B. Decisão, essa, que pelas razões que a seguir se explanam, não colhe a aquiescência da, ora, Recorrente.
C. O A. alegou que os custos com a deslocação a Macau representam um sacrifício economicamente incomportável para o A.
D. Não junta nenhum documento.
E. Não realizou, nem pediu qualquer diligência probatória.
F. O A. não indicou nenhum motivo ou facto para que o Tribunal aprecie essa impossibilidade ou, como prevê o Art. 481.º do C.P.C, julgue haver sacrifício incomportável.
G. Pelo que o A. não preencheu este dispositivo.
H. É o A., que requer a sua dispensa, que tem o ónus de provar que a deslocação a Macau representa um sacrifício incomportável.

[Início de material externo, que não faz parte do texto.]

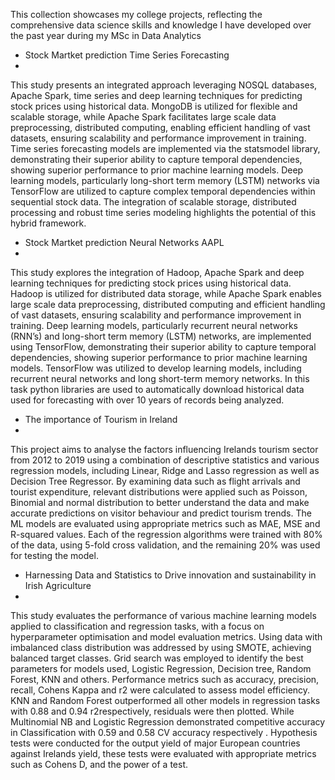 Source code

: This collection showcases my college projects, reflecting the comprehensive data science skills and knowledge I have developed over the past year during my MSc in Data Analytics




- Stock Martket prediction Time Series Forecasting
- 
This study presents an integrated approach leveraging NOSQL databases, Apache Spark, time series and deep learning techniques for predicting stock prices using historical data. MongoDB is utilized for flexible and scalable storage, while Apache Spark facilitates large scale data preprocessing, distributed computing, enabling efficient handling of vast datasets, ensuring scalability and performance improvement in training. Time series forecasting models are implemented via the statsmodel library, demonstrating their superior ability to capture temporal dependencies, showing superior performance to prior machine learning models. Deep learning models, particularly long-short term memory (LSTM) networks via TensorFlow are utilized to capture complex temporal dependencies within sequential stock data. The integration of scalable storage, distributed processing and robust time series modeling highlights the potential of this hybrid framework.



- Stock Martket prediction Neural Networks AAPL
- 
This study explores the integration of Hadoop, Apache Spark and deep learning techniques for predicting stock prices using historical data. Hadoop is utilized for distributed data storage, while Apache Spark enables large scale data preprocessing, distributed computing and efficient handling of vast datasets, ensuring scalability and performance improvement in training. Deep learning models, particularly recurrent neural networks (RNN’s) and long-short term memory (LSTM) networks, are implemented using TensorFlow, demonstrating their superior ability to capture temporal dependencies, showing superior performance to prior machine learning models. TensorFlow was utilized to develop learning models, including recurrent neural networks and long short-term memory networks. In this task python libraries are used to automatically download historical data used for forecasting with over 10 years of records being analyzed.



- The importance of Tourism in Ireland
- 
This project aims to analyse the factors influencing Irelands tourism sector from 2012 to 2019 using a combination of descriptive statistics and various regression models, including Linear, Ridge and Lasso regression as well as Decision Tree Regressor. By examining data such as flight arrivals and tourist expenditure, relevant distributions were applied such as Poisson, Binomial and normal distribution to better understand the data and make accurate predictions on visitor behaviour and predict tourism trends. The ML models are evaluated using appropriate metrics such as MAE, MSE and R-squared values. Each of the regression algorithms were trained with 80% of the data, using 5-fold cross validation, and the remaining 20%  was used for testing the model. 

- Harnessing Data and Statistics to Drive innovation and sustainability in Irish Agriculture
- 
This study evaluates the performance of various machine learning models applied to classification and regression tasks, with a focus on hyperparameter optimisation and model evaluation metrics. Using data with imbalanced class distribution was addressed by using SMOTE, achieving balanced target classes. 
Grid search was employed to identify the best parameters for models used, Logistic Regression, Decision tree, Random Forest, KNN and others. Performance metrics such as accuracy, precision, recall, Cohens Kappa and r2 were calculated to assess model efficiency. KNN and Random Forest outperformed all other models in regression tasks with 0.88 and 0.94 r2respectively, residuals were then plotted. While Multinomial NB and Logistic Regression demonstrated competitive accuracy in Classification with 0.59 and 0.58 CV accuracy respectively . Hypothesis tests were conducted for the output yield of major European countries against Irelands yield, these tests were evaluated with appropriate metrics such as Cohens D, and the power of a test.
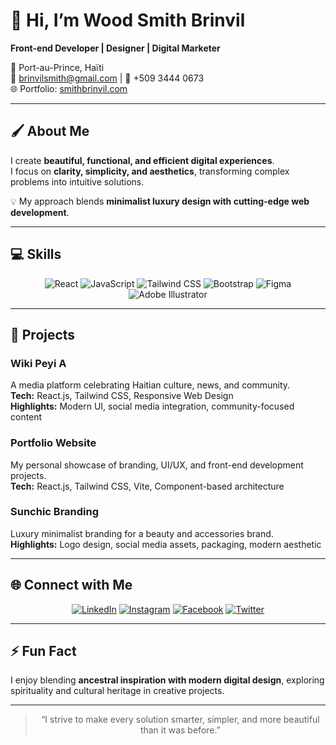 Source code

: <div align="start">

# 👋 Hi, I’m Wood Smith Brinvil

**Front-end Developer | Designer | Digital Marketer**  

📍 Port-au-Prince, Haïti  
📧 brinvilsmith@gmail.com | 📱 +509 3444 0673  
🌐 Portfolio: [smithbrinvil.com](#)  

</div>

---

## 🖌 About Me

I create **beautiful, functional, and efficient digital experiences**.  
I focus on **clarity, simplicity, and aesthetics**, transforming complex problems into intuitive solutions.  

💡 My approach blends **minimalist luxury design with cutting-edge web development**.  

---

## 💻 Skills

<div align="center">
<img alt="React" src="https://img.shields.io/badge/React-61DAFB?style=for-the-badge&logo=react&logoColor=white">
<img alt="JavaScript" src="https://img.shields.io/badge/JavaScript-F7DF1E?style=for-the-badge&logo=javascript&logoColor=black">
<img alt="Tailwind CSS" src="https://img.shields.io/badge/Tailwind_CSS-38B2AC?style=for-the-badge&logo=tailwind-css&logoColor=white">
<img alt="Bootstrap" src="https://img.shields.io/badge/Bootstrap-7952B3?style=for-the-badge&logo=bootstrap&logoColor=white">
<img alt="Figma" src="https://img.shields.io/badge/Figma-F24E1E?style=for-the-badge&logo=figma&logoColor=white">
<img alt="Adobe Illustrator" src="https://img.shields.io/badge/Adobe_Illustrator-FF9A00?style=for-the-badge&logo=adobe-illustrator&logoColor=white">
</div>

---

## 🚀 Projects

### **Wiki Peyi A**  
A media platform celebrating Haitian culture, news, and community.  
**Tech:** React.js, Tailwind CSS, Responsive Web Design  
**Highlights:** Modern UI, social media integration, community-focused content  

### **Portfolio Website**  
My personal showcase of branding, UI/UX, and front-end development projects.  
**Tech:** React.js, Tailwind CSS, Vite, Component-based architecture  

### **Sunchic Branding**  
Luxury minimalist branding for a beauty and accessories brand.  
**Highlights:** Logo design, social media assets, packaging, modern aesthetic  

---

## 🌐 Connect with Me

<div align="center">
<a href="#" target="_blank"><img src="https://img.shields.io/badge/LinkedIn-0077B5?style=for-the-badge&logo=linkedin&logoColor=white" alt="LinkedIn"></a>
<a href="#" target="_blank"><img src="https://img.shields.io/badge/Instagram-E4405F?style=for-the-badge&logo=instagram&logoColor=white" alt="Instagram"></a>
<a href="#" target="_blank"><img src="https://img.shields.io/badge/Facebook-1877F2?style=for-the-badge&logo=facebook&logoColor=white" alt="Facebook"></a>
<a href="#" target="_blank"><img src="https://img.shields.io/badge/Twitter-1DA1F2?style=for-the-badge&logo=twitter&logoColor=white" alt="Twitter"></a>
</div>

---

## ⚡ Fun Fact
I enjoy blending **ancestral inspiration with modern digital design**, exploring spirituality and cultural heritage in creative projects.  

---

<div align="center">

> “I strive to make every solution smarter, simpler, and more beautiful than it was before.”

</div>
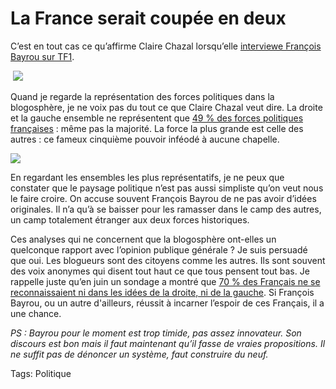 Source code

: # La France serait coupée en deux

C’est en tout cas ce qu’affirme Claire Chazal lorsqu’elle [interviewe François Bayrou sur TF1](http://johnpaullepers.blogs.com/john_paul_lepers_leblog/2006/12/bayrouchazal2.html).

 ![](https://tcrouzet.comhttps://tcrouzet.com/images_tc/20061204pien.gif)

Quand je regarde la représentation des forces politiques dans la blogosphère, je ne voix pas du tout ce que Claire Chazal veut dire. La droite et la gauche ensemble ne représentent que [49 % des forces politiques françaises](http://www.bonvote.com/parts.php) : même pas la majorité. La force la plus grande est celle des autres : ce fameux cinquième pouvoir inféodé à aucune chapelle.

![](https://tcrouzet.comhttps://tcrouzet.com/images_tc/20061204pieg.gif)

En regardant les ensembles les plus représentatifs, je ne peux que constater que le paysage politique n’est pas aussi simpliste qu’on veut nous le faire croire. On accuse souvent François Bayrou de ne pas avoir d’idées originales. Il n’a qu’à se baisser pour les ramasser dans le camp des autres, un camp totalement étranger aux deux forces historiques.

Ces analyses qui ne concernent que la blogosphère ont-elles un quelconque rapport avec l’opinion publique générale ? Je suis persuadé que oui. Les blogueurs sont des citoyens comme les autres. Ils sont souvent des voix anonymes qui disent tout haut ce que tous pensent tout bas. Je rappelle juste qu’en juin un sondage a montré que [70 % des Français ne se reconnaissaient ni dans les idées de la droite, ni de la gauche](http://blog.tcrouzet.com/2006/06/16/extraordinaire-hypocrisie/). Si François Bayrou, ou un autre d'ailleurs, réussit à incarner l’espoir de ces Français, il a une chance.

*PS : Bayrou pour le moment est trop timide, pas assez innovateur. Son discours est bon mais il faut maintenant qu’il fasse de vraies propositions. Il ne suffit pas de dénoncer un système, faut construire du neuf.*

Tags: Politique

I. É inaceitável a inversão desse ónus operada pelo Meritíssimo Juiz a quo quando escreve: "não ficou provado que a deslocação não representa sacrifício incomportável para o autor."
J. Se o Autor alega que a deslocação a Macau representa esse sacrifício é o A. que tem de provar, não é a Ré que tem de provar o contrário.

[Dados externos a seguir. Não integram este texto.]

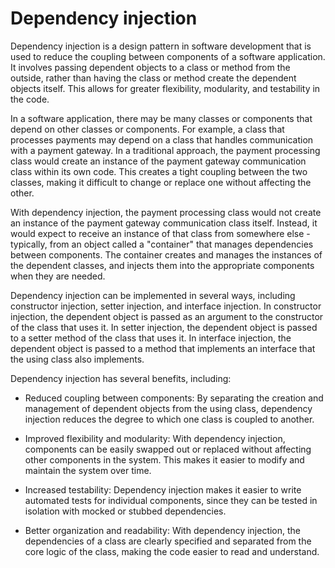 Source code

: # Dependency injection

Dependency injection is a design pattern in software development that is used to reduce the coupling between components of a software application. It involves passing dependent objects to a class or method from the outside, rather than having the class or method create the dependent objects itself. This allows for greater flexibility, modularity, and testability in the code.

In a software application, there may be many classes or components that depend on other classes or components. For example, a class that processes payments may depend on a class that handles communication with a payment gateway. In a traditional approach, the payment processing class would create an instance of the payment gateway communication class within its own code. This creates a tight coupling between the two classes, making it difficult to change or replace one without affecting the other.

With dependency injection, the payment processing class would not create an instance of the payment gateway communication class itself. Instead, it would expect to receive an instance of that class from somewhere else - typically, from an object called a "container" that manages dependencies between components. The container creates and manages the instances of the dependent classes, and injects them into the appropriate components when they are needed.

Dependency injection can be implemented in several ways, including constructor injection, setter injection, and interface injection. In constructor injection, the dependent object is passed as an argument to the constructor of the class that uses it. In setter injection, the dependent object is passed to a setter method of the class that uses it. In interface injection, the dependent object is passed to a method that implements an interface that the using class also implements.

Dependency injection has several benefits, including:

* Reduced coupling between components: By separating the creation and management of dependent objects from the using class, dependency injection reduces the degree to which one class is coupled to another.

* Improved flexibility and modularity: With dependency injection, components can be easily swapped out or replaced without affecting other components in the system. This makes it easier to modify and maintain the system over time.

* Increased testability: Dependency injection makes it easier to write automated tests for individual components, since they can be tested in isolation with mocked or stubbed dependencies.

* Better organization and readability: With dependency injection, the dependencies of a class are clearly specified and separated from the core logic of the class, making the code easier to read and understand. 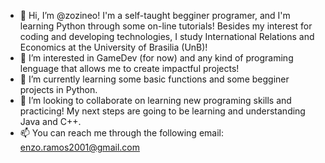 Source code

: - 👋 Hi, I’m @zozineo! I'm a self-taught begginer programer, and I'm learning Python through some on-line tutorials! Besides my interest for coding and developing technologies, I study International Relations and Economics at the University of Brasilia (UnB)!
- 👀 I’m interested in GameDev (for now) and any kind of programing lenguage that allows me to create impactful projects!
- 🌱 I’m currently learning some basic functions and some begginer projects in Python.
- 💞️ I’m looking to collaborate on learning new programing skills and practicing! My next steps are going to be learning and understanding Java and C++.
- 📫 You can reach me through the following email: enzo.ramos2001@gmail.com

<!---
zozineo/zozineo is a ✨ special ✨ repository because its `README.md` (this file) appears on your GitHub profile.
You can click the Preview link to take a look at your changes.
--->
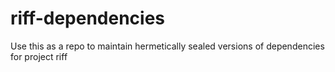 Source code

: # riff-dependencies
Use this as a repo to maintain hermetically sealed versions of dependencies for project riff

K. O Acórdão deste TSI no Processo nº 198/2020 (Autos de Recurso Cível e Laboral), de 2 de Julho de 2020: "Nos termos do nº 1 do artº 335º do C.Civ. àquele que invocar um direito cabe fazer a prova dos factos constitutivos do direito invoca independentemente desses factos serem negativos ou positivos."
L. Veja-se que o despacho que defere o pedido de dispensa de depoimento de parte do Autor.
M. Também andou mal o Meritíssimo Juiz a quo quando escreve que quanto ao quesito 15.º, é incrível que o Autor faça uma declaração contrária na audiência de julgamento.
N. Por essa exacta razão é que este TSI definiu o depoimento de parte no Acórdão proferido no Proc. nº 352/2014, de 22 de Janeiro de 2015 como: "O depoimento de parte tem por objectivo fundamental obter a confissão judicial de factos desfavoráveis ao depoente e à parte a que pertence e o reconhecimento de factos favoráveis à parte contrária."
O. Há indícios claros que nos levam a desconfiar da impossibilidade de comparência do A. no Tribunal.
P. O requerimento do A. é exactamente idêntico aos apresentados nos processos LB1-24-0001-LAC, LB1-24-0005-LAC, LB1-24-0008-LAC e LB1-24-0010-LAC, LB1-24-0040-LAC, LB1-24-0041-LAC, LB1-24-0042-LAC, LB1-24-0044-LAC, LB1-24-0047-LAC, LB1-24-0050-LAC, LB1-24-0054-LAC, LB1-24-0062-LAC, LB1-24-0064-LAC e LB1-24-0065-LAC pelos respectivos Autores.
Q. Agora para o depoimento de parte todos os Autores estão desempregados, vivem em graves dificuldades financeiras e a sua deslocação a Macau implica sacrifício incomportável!
R. Nada de novo e nada de concreto.
S. O Juiz deve efectuar todas as diligências necessárias ao apuramento da verdade, não menos verdade é que o deve fazer assegurando a justa composição do litígio.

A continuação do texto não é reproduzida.